The NCI also mention certain treatments that don’t involve medications. These methods use massages, acupuncture treatments, rhythmic breathing and biofeedback to find a solution for a patient’s pain. All of these treatments can assist with treating swelling or severe aches often associated with cancer.

Every individual is different, and their bodies are going to react differently to medication and therapy. You should always inform your doctor of recurring pain so he or she can give you advice given on finding a pain-relieving treatment that fits your particular situation.

Your doctor can find a means to administer pain control when you are taking treatments for cancer. All that is needed is some basic information from you about where the pain is and how long it lasts. Fighting cancer does not have to be a never ending uphill battle. Instead, it can be made a more manageable experience thanks to proper medications and therapies administered by a physician.



The cheapest carisoprodol online

Cause of Mid Back Pain – Tips to Cure

March 10th, 2010

Suffering from mid back pain can be terribly painful and frustrating. The cause of mid back pain are as various as the individuals who suffer from such pain and there are millions of individuals who suffer from some type of back pain. Mid back pain depends upon the sort of activity which is being done when mid back pain begins, whether poor posture, emotional stress or a normal everyday task, improper lifting, accidental trauma, tightening of the diaphragm, standing for long periods of time, sleeping uncomfortably on the wrong kind of mattress, the process of aging and a poor nutritional intake of sugar and carbohydrates, as well as muscle strains or injury from overexertion. It is essential to visit your physician when you begin suffering from constant or severe back pain, so you can determine what type of treatment is the best proper treatment to gain you relief and rehabilitation from your mid back pain.

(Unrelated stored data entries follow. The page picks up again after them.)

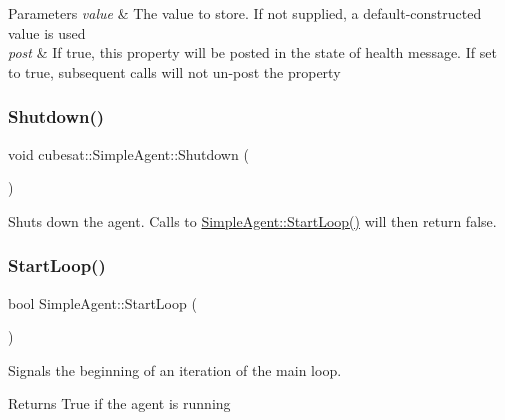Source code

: \begin{DoxyParams}{Parameters}
{\em value} & The value to store. If not supplied, a default-\/constructed value is used \\
\hline
{\em post} & If true, this property will be posted in the state of health message. If set to true, subsequent calls will not \textquotesingle{}un-\/post\textquotesingle{} the property \\
\hline
\end{DoxyParams}
\mbox{\label{classcubesat_1_1SimpleAgent_a1b7189441b53515286ba3e6358f24edf}} 
\subsubsection{\texorpdfstring{Shutdown()}{Shutdown()}}
{\footnotesize\ttfamily void cubesat\+::\+Simple\+Agent\+::\+Shutdown (\begin{DoxyParamCaption}{ }\end{DoxyParamCaption})\hspace{0.3cm}{\ttfamily [inline]}}



Shuts down the agent. Calls to \hyperlink{classcubesat_1_1SimpleAgent_a84d504d569e58628a9ae6007c34b8463}{Simple\+Agent\+::\+Start\+Loop()} will then return false. 

\mbox{\label{classcubesat_1_1SimpleAgent_a84d504d569e58628a9ae6007c34b8463}} 
\subsubsection{\texorpdfstring{Start\+Loop()}{StartLoop()}}
{\footnotesize\ttfamily bool Simple\+Agent\+::\+Start\+Loop (\begin{DoxyParamCaption}{ }\end{DoxyParamCaption})}



Signals the beginning of an iteration of the main loop. 

\begin{DoxyReturn}{Returns}
True if the agent is running 
\end{DoxyReturn}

Most cases of normal mid back pain, those caused by overexertion, poor posture and so on, are generally easy to treat at home, since healing come with relaxing and resting the back. Most often the use of ointments, creams and over the counter sprays are useful when applied where the pain is located. However, you must keep in mind that there are times when mid back pain can only be relieved by visiting with a good physician and never should be ignored, especially if the pain is constant or escalates to a higher level.

Mid Back Pain Relief Tips

- Take the daily requirements of calcium supplements

- Take the daily requirements of folic acid

- Drink plenty of fluids daily to keep your body hydrated

- Practice good posture

- Learn and practice breathing exercises and techniques

- Learn how to relax your diaphragm by breathing exercises

- Practice good lifting habits

- Take frequent breaks, when standing or sitting in the same position for prolong amounts of time

- Get plenty of restful sleep

- Sleep on a good mattress

- Do not overexert or over strain your mid back

- Cease any stressful physical activity that cause you pain, especially in the first few weeks of recovery

- Reduce occasions of emotional stress

- Use pillows as props under your knees and head for extra support and relieving pressure on the back

- Perform stretching exercises to strengthen and relieve the joints of the mid back

- Reflexology is a helpful treatment for some types back pain, as is massage or even acupuncture.

- Over the counter analgesics may help relieve some mid back pain

- Seek chiropractic or medical assistance

- Try using an orthopedic pillow while sleeping to support the curve of your spine in a correct position

- Ice packs can also be helpful

- Hot baths aid in reducing the pain from swelling and spasms

- Be mindful of your daily sugar and carbohydrate intake

Hopefully, you will find some of these tip for curing mid back pain to be helpful in relieving your pain, however, it is highly recommended that you visit your chiropractor or medical physician as soon as possible to determine the cause for your mid back pain as well as the best proper treatment plan to follow.